## What you have to do
In the listing below, find each line with the string "nbviewer" and return it.

## Given information

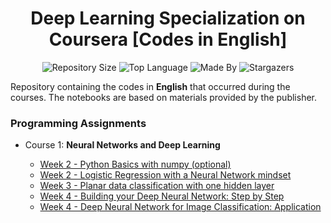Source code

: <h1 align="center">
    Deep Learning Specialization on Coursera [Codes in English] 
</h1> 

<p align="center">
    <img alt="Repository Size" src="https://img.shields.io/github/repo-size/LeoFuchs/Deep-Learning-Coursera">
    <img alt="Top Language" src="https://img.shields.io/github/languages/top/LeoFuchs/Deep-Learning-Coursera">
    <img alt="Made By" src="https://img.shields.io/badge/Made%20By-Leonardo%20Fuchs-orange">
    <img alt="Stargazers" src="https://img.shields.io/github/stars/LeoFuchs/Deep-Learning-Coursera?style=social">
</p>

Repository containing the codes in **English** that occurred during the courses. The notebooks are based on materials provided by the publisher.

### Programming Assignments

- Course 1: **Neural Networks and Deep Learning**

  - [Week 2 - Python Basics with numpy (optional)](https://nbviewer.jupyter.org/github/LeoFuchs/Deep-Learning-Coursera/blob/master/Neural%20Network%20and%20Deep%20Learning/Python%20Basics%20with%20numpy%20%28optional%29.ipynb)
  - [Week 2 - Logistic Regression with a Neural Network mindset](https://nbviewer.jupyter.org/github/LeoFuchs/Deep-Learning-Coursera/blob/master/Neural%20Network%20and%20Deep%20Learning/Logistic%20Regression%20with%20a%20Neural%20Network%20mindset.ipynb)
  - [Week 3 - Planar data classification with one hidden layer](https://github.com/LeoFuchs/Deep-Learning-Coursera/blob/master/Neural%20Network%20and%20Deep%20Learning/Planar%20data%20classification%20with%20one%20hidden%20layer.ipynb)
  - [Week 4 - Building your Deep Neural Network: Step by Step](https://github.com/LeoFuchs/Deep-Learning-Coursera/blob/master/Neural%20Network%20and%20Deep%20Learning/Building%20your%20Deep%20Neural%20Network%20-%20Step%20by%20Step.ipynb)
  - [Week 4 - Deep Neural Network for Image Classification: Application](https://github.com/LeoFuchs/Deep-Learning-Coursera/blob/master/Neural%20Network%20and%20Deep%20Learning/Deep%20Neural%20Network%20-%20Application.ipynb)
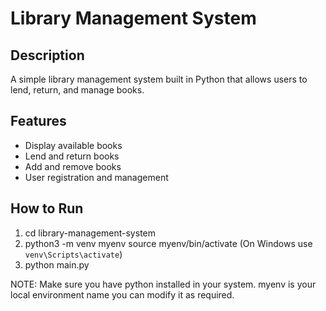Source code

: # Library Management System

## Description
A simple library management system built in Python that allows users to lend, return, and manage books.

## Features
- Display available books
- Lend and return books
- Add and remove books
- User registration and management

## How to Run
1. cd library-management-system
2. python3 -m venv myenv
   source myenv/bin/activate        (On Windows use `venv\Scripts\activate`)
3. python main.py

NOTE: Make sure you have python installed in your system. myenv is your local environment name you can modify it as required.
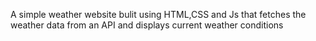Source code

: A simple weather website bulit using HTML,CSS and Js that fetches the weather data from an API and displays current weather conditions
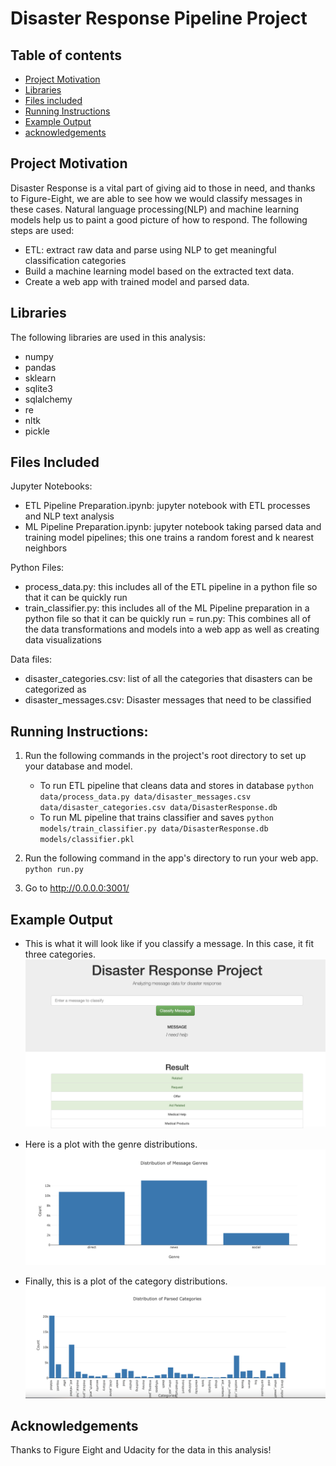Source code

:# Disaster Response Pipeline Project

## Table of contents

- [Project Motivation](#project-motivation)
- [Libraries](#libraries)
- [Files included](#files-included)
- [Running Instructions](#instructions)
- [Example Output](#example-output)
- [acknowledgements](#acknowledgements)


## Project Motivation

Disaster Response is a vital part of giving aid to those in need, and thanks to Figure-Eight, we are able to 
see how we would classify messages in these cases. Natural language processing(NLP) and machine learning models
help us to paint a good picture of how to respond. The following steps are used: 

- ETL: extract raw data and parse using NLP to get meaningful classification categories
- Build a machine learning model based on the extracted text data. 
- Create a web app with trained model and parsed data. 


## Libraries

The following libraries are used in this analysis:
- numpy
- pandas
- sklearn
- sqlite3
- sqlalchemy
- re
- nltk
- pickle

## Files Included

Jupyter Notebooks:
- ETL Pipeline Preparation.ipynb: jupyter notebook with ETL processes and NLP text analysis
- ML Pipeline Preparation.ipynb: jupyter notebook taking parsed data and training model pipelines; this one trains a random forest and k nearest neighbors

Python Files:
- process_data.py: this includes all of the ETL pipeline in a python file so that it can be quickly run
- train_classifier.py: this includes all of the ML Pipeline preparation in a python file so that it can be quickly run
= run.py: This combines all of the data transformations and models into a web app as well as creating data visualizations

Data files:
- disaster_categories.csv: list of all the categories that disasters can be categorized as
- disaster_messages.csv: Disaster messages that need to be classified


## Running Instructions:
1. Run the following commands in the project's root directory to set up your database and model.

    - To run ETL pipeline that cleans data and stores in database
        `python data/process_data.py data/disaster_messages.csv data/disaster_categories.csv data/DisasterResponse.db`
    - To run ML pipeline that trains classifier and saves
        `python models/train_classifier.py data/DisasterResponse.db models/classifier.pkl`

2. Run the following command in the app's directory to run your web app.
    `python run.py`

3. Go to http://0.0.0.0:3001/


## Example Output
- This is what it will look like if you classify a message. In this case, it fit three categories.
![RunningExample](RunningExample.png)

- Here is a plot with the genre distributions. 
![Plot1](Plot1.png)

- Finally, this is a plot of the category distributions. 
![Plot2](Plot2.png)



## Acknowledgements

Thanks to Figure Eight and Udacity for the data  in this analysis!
...
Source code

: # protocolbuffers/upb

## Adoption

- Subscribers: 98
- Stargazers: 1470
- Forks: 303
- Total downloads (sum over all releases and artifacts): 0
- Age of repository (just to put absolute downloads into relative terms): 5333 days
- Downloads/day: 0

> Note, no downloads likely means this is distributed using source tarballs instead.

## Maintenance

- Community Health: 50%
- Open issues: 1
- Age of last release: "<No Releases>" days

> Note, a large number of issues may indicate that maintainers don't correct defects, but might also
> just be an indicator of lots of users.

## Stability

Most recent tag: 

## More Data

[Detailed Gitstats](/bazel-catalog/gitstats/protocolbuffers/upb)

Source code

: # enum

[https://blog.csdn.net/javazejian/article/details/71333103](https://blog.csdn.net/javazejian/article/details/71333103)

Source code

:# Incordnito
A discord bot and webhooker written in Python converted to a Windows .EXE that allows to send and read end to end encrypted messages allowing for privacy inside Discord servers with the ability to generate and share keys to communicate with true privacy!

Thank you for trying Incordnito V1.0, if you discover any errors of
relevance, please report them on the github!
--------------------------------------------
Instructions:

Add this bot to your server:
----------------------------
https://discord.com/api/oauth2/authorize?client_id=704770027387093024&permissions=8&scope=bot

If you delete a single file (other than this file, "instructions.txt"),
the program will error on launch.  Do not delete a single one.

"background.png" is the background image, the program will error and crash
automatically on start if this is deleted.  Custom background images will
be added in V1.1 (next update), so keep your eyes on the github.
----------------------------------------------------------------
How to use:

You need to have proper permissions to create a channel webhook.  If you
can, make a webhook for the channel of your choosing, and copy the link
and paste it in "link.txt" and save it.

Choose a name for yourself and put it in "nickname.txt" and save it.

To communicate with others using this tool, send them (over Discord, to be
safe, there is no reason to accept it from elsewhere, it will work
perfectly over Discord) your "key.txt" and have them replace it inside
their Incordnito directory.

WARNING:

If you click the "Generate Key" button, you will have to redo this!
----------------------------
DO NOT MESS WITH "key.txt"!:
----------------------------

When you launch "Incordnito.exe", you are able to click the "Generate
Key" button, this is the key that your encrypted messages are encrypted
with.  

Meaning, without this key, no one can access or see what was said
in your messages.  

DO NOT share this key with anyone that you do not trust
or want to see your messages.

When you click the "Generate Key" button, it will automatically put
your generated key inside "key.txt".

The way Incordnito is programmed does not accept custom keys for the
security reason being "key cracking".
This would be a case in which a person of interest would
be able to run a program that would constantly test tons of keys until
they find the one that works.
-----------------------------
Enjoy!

## Final answer
  - [Week 2 - Python Basics with numpy (optional)](https://nbviewer.jupyter.org/github/LeoFuchs/Deep-Learning-Coursera/blob/master/Neural%20Network%20and%20Deep%20Learning/Python%20Basics%20with%20numpy%20%28optional%29.ipynb)
  - [Week 2 - Logistic Regression with a Neural Network mindset](https://nbviewer.jupyter.org/github/LeoFuchs/Deep-Learning-Coursera/blob/master/Neural%20Network%20and%20Deep%20Learning/Logistic%20Regression%20with%20a%20Neural%20Network%20mindset.ipynb)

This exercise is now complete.